**PROBLEM TO SOLVE**
Copy each line of the records below that mentions the word "placeholder".

**MATERIAL SHOWN**
★ ★ ★

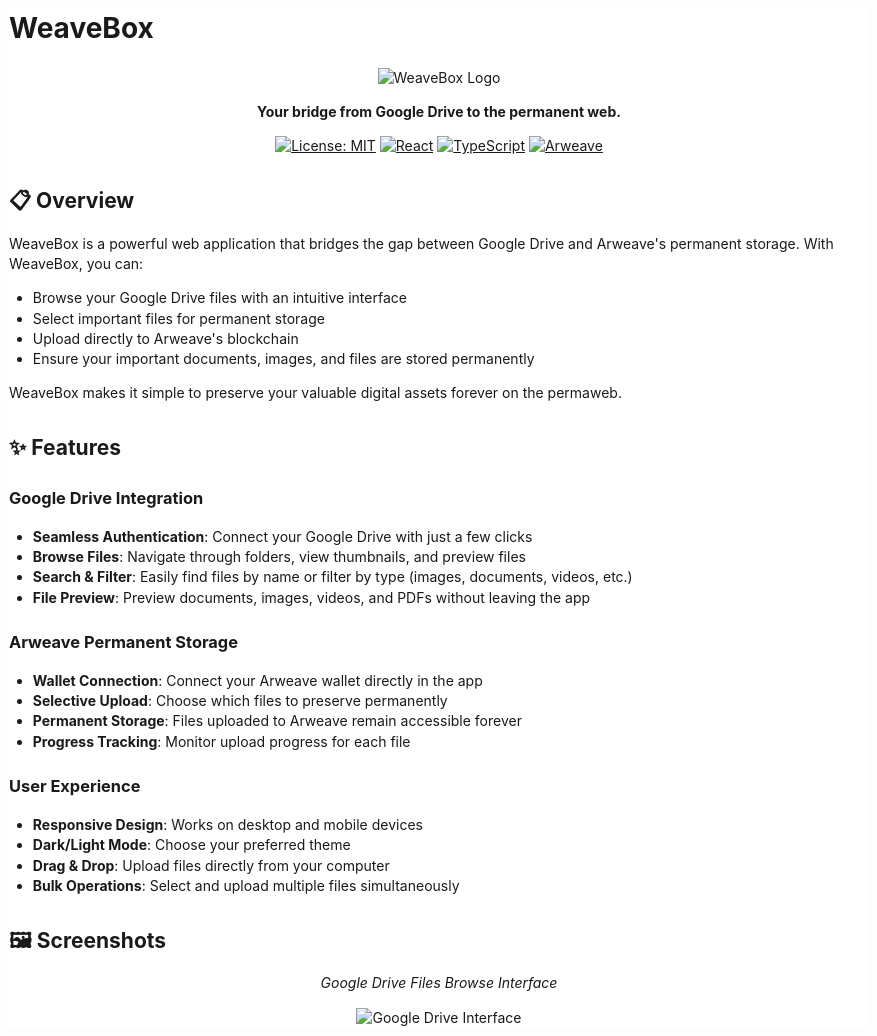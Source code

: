 # WeaveBox

<div align="center">
  <img src="https://via.placeholder.com/200x200?text=WeaveBox" alt="WeaveBox Logo" width="200"/>
  
  **Your bridge from Google Drive to the permanent web.**
  
  [![License: MIT](https://img.shields.io/badge/License-MIT-blue.svg)](LICENSE)
  [![React](https://img.shields.io/badge/React-v18-blue)](https://reactjs.org/)
  [![TypeScript](https://img.shields.io/badge/TypeScript-v4.9-blue)](https://www.typescriptlang.org/)
  [![Arweave](https://img.shields.io/badge/Arweave-Integrated-yellow)](https://www.arweave.org/)
</div>

## 📋 Overview

WeaveBox is a powerful web application that bridges the gap between Google Drive and Arweave's permanent storage. With WeaveBox, you can:

- Browse your Google Drive files with an intuitive interface
- Select important files for permanent storage
- Upload directly to Arweave's blockchain
- Ensure your important documents, images, and files are stored permanently

WeaveBox makes it simple to preserve your valuable digital assets forever on the permaweb.

## ✨ Features

### Google Drive Integration
- **Seamless Authentication**: Connect your Google Drive with just a few clicks
- **Browse Files**: Navigate through folders, view thumbnails, and preview files
- **Search & Filter**: Easily find files by name or filter by type (images, documents, videos, etc.)
- **File Preview**: Preview documents, images, videos, and PDFs without leaving the app

### Arweave Permanent Storage
- **Wallet Connection**: Connect your Arweave wallet directly in the app
- **Selective Upload**: Choose which files to preserve permanently
- **Permanent Storage**: Files uploaded to Arweave remain accessible forever
- **Progress Tracking**: Monitor upload progress for each file

### User Experience
- **Responsive Design**: Works on desktop and mobile devices
- **Dark/Light Mode**: Choose your preferred theme
- **Drag & Drop**: Upload files directly from your computer
- **Bulk Operations**: Select and upload multiple files simultaneously

## 🖼️ Screenshots

<div align="center">
  <p><i>Google Drive Files Browse Interface</i></p>
  <img src="https://via.placeholder.com/800x450?text=Google+Drive+Interface" alt="Google Drive Interface" width="800"/>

★ ★ ★

**TASK RESULT**
  <img src="https://via.placeholder.com/200x200?text=WeaveBox" alt="WeaveBox Logo" width="200"/>
  <img src="https://via.placeholder.com/800x450?text=Google+Drive+Interface" alt="Google Drive Interface" width="800"/>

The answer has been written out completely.